There is absolutely no such thing as a reasonable expectation of privacy when you are sharing things online.

It may seem like a bit of old-fashioned wisdom. Sometimes, I think that's what we are lacking most in the world today! My grandfather used to say there was no such thing as confidential, if it's written down on a piece of paper, then anyone who is able to read will have the potential to read it. The same goes for sharing via the Internet. If you send a text message, an email, a photograph or post to social media, then you should assume that the entire world will have access to it, because that is exactly what could happen.

Do I completely understand the appeal of exchanging sexy photos? Hell yes! Do I completely understand the desire to send sultry and sexy text messages to the person you are in a relationship with? Absolutely! Do I also know that those things go through servers, and clouds, and frankly use a whole lot of technology that most of us are not fully able to understand? Yes! That means there are absolutely zero chance that anyone will be leaking nude photos of me, because there are none in existence. Any sexy and sultry talk that happens between me and the one I love happens in real life, face-to-face, where the only way it's being leaked is if it's repeated by one of us (and that had better not be happening!).

The only way to guarantee to prevent pregnancy is to abstain from sex. The only way to guarantee no one will see nude photos of you is to not take them to begin with.

One source said the celebrity in question had long since deleted the photographs that were leaked online this weekend -- she sent them to her husband and deleted them. But guess what? They were backed up to her cloud server (or his?) and they didn't even realize it! Nothing is ever really gone in this digital age, delete doesn't mean disappear. Take a photo, send a photo, delete a photo... like it never even happened. Wrong!

From the moment that my children had access to things like camera phones or laptops with webcams, I have had numerous conversations about how any photo you take can be shared, and anything that is shared can be seen by the entire world. Sharing sexy photos and sexy text messages seems like the newest version of safe sex to the generation of kids who are coming of age with it. Show him a picture of your boob, you're across town so there's no chance things will get out of hand! Send a picture of yourself in your panties, what could it hurt?

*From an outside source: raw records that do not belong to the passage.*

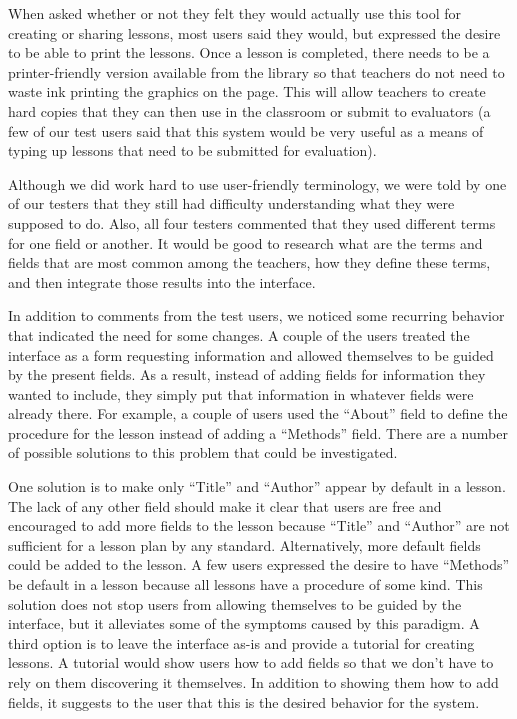 \documentclass[10pt,letter,titlepage]{article}
\begin{document}
When asked whether or not they felt they would actually use this tool for
creating or sharing lessons, most users said they would, but expressed the
desire to be able to print the lessons. Once a lesson is completed, there needs
to be a printer-friendly version available from the library so that teachers do
not need to waste ink printing the graphics on the page. This will allow
teachers to create hard copies that they can then use in the classroom or submit
to evaluators (a few of our test users said that this system would be very
useful as a means of typing up lessons that need to be submitted for evaluation).

Although we did work hard to use user-friendly terminology, we were told by
one of our testers that they still had difficulty understanding what they were
supposed to do.  Also, all four testers commented that they used different
terms for one field or another.  It would be good to research what are the
terms and fields that are most common among the teachers, how they define these
terms, and then integrate those results into the interface.

In addition to comments from the test users, we noticed some recurring behavior
that indicated the need for some changes. A couple of the users treated the
interface as a form requesting information and allowed themselves to be guided
by the present fields. As a result, instead of adding fields for information
they wanted to include, they simply put that information in whatever fields were
already there. For example, a couple of users used the ``About'' field to define
the procedure for the lesson instead of adding a ``Methods'' field. There are a
number of possible solutions to this problem that could be investigated.

One solution is to make only ``Title'' and ``Author'' appear by default in a
lesson.  The lack of any other field should make it clear that users are free
and encouraged to add more fields to the lesson because ``Title'' and ``Author''
are not sufficient for a lesson plan by any standard. Alternatively, more
default fields could be added to the lesson. A few users expressed the desire to
have ``Methods'' be default in a lesson because all lessons have a procedure of
some kind. This solution does not stop users from allowing themselves to be
guided by the interface, but it alleviates some of the symptoms caused by this
paradigm. A third option is to leave the interface as-is and provide a tutorial
for creating lessons. A tutorial would show users how to add fields so that we
don't have to rely on them discovering it themselves. In addition to showing
them how to add fields, it suggests to the user that this is the desired
behavior for the system.
\end{document}
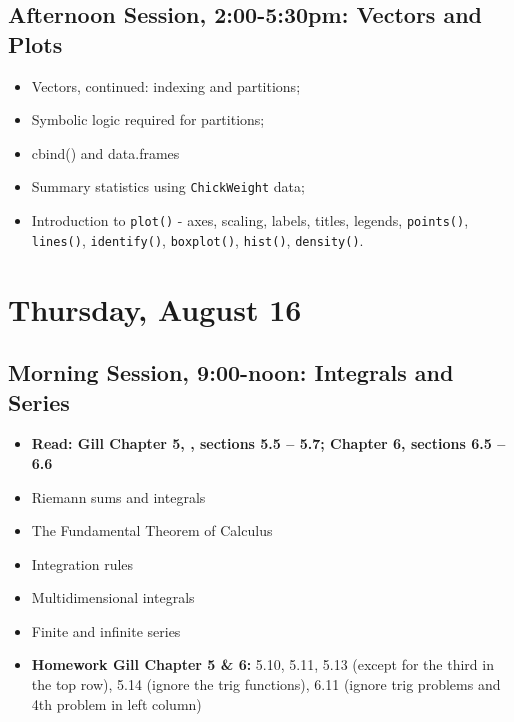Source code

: \documentclass[12pt,a4paper]{article}
\begin{document}
\subsection*{Afternoon Session, 2:00-5:30pm: Vectors and Plots}
\begin{itemize}
\setlength{\itemsep}{0pt}
\footnotesize
\item Vectors, continued: indexing and partitions;
\item Symbolic logic required for partitions;
\item cbind() and data.frames
\item Summary statistics using \texttt{ChickWeight} data;
\item Introduction to \texttt{plot()} - axes, scaling, labels, titles, legends, \texttt{points()}, \texttt{lines()}, \texttt{identify()}, \texttt{boxplot()}, \texttt{hist()}, \texttt{density()}.
\end{itemize}


\section*{Thursday, August 16}

\subsection*{Morning Session, 9:00-noon: Integrals and Series}
\begin{itemize}
\setlength{\itemsep}{0pt}
\footnotesize
\item \textbf{Read: Gill Chapter 5, , sections 5.5 -- 5.7; Chapter 6, sections 6.5 -- 6.6}
\item Riemann sums and integrals
\item The Fundamental Theorem of Calculus
\item Integration rules
\item Multidimensional integrals
\item Finite and infinite series
\item \textbf{Homework Gill Chapter 5 \& 6:} 5.10, 5.11, 5.13 (except for the third in the top
row), 5.14 (ignore the trig functions), 6.11 (ignore trig problems and 4th problem in left column)

\end{itemize}
\end{document}
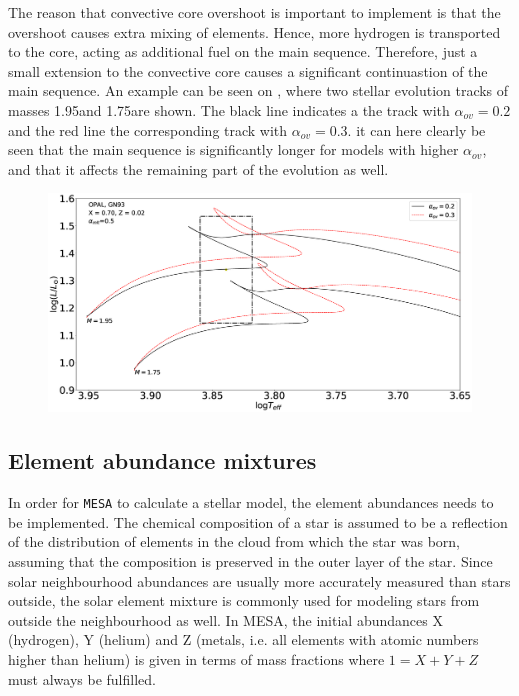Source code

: The reason that convective core overshoot is important to implement is that the overshoot causes extra mixing of elements. Hence, more hydrogen is transported to the core, acting as additional fuel on the main sequence. Therefore, just a small extension to the convective core causes a significant continuastion of the main sequence. An example can be seen on , where two stellar evolution tracks of masses 1.95\msun and 1.75\msun are shown. The black line indicates a the track with $\alpha_{ov}=0.2$ and the red line the corresponding track with $\alpha_{ov}=0.3$. it can here clearly be seen that the main sequence is significantly longer for models with higher $\alpha_{ov}$, and that it affects the remaining part of the evolution as well. 

\begin{figure}[htbp]
    \centering
    \includegraphics[width=1\textwidth]{overshoots_example.eps}
    \caption{}
    \label{ov_example}
\end{figure}
\subsection{Element abundance mixtures}

In order for \texttt{MESA} to calculate a stellar model, the element abundances needs to be implemented. The chemical composition of a star is assumed to be a reflection of the distribution of elements in the cloud from which the star was born, assuming that the composition is preserved in the outer layer of the star. %
Since solar neighbourhood abundances are usually more accurately measured than stars outside, the solar element mixture is commonly used for modeling stars from outside the neighbourhood as well. In MESA, the initial abundances X (hydrogen), Y (helium) and Z (metals, i.e. all elements with atomic numbers higher than helium) is given in terms of mass fractions where $1=X+Y+Z$ must always be fulfilled. 


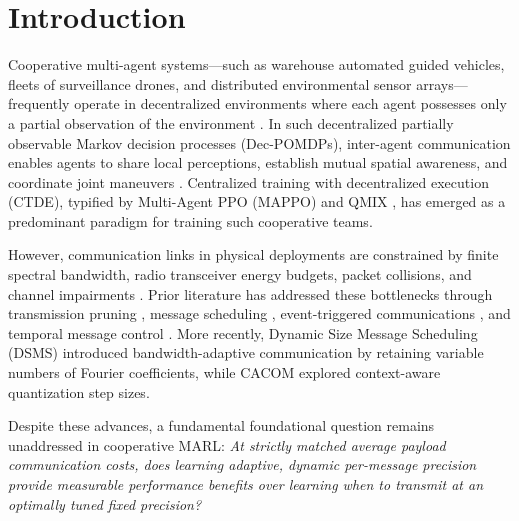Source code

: \documentclass[10pt,twocolumn,letterpaper]{article}
\begin{document}
\section{Introduction}
Cooperative multi-agent systems—such as warehouse automated guided vehicles, fleets of surveillance drones, and distributed environmental sensor arrays—frequently operate in decentralized environments where each agent possesses only a partial observation of the environment \cite{oliehoek2016concise}. In such decentralized partially observable Markov decision processes (Dec-POMDPs), inter-agent communication enables agents to share local perceptions, establish mutual spatial awareness, and coordinate joint maneuvers \cite{sukhbaatar2016learning, singh2019learning, das2019tarmac}. Centralized training with decentralized execution (CTDE), typified by Multi-Agent PPO (MAPPO) \cite{yu2022surprising} and QMIX \cite{rashid2018qmix}, has emerged as a predominant paradigm for training such cooperative teams.

However, communication links in physical deployments are constrained by finite spectral bandwidth, radio transceiver energy budgets, packet collisions, and channel impairments \cite{mao2020learning, kim2019learning}. Prior literature has addressed these bottlenecks through transmission pruning \cite{mao2020learning}, message scheduling \cite{kim2019learning}, event-triggered communications \cite{hu2023event}, and temporal message control \cite{zhang2020succinct}. More recently, Dynamic Size Message Scheduling (DSMS) \cite{sun2024dynamic} introduced bandwidth-adaptive communication by retaining variable numbers of Fourier coefficients, while CACOM \cite{li2024context} explored context-aware quantization step sizes. 

Despite these advances, a fundamental foundational question remains unaddressed in cooperative MARL: \textit{At strictly matched average payload communication costs, does learning adaptive, dynamic per-message precision provide measurable performance benefits over learning when to transmit at an optimally tuned fixed precision?}
\end{document}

I feel terrible for the women who have had their privacy violated, but the fact of the matter is if they weren't celebrities, if their names weren't names that we know, it wouldn't be front page news. If these photos were hacked from some random women's phones we wouldn't be talking about it. But since they are celebrities, and since one of those celebrities is someone that every teenage girl admires thanks to her role in The Hunger Games, we can take advantage of this opportunity to talk to our kids about the dangers that come from taking, sharing and sending risque photographs of ourselves or of others.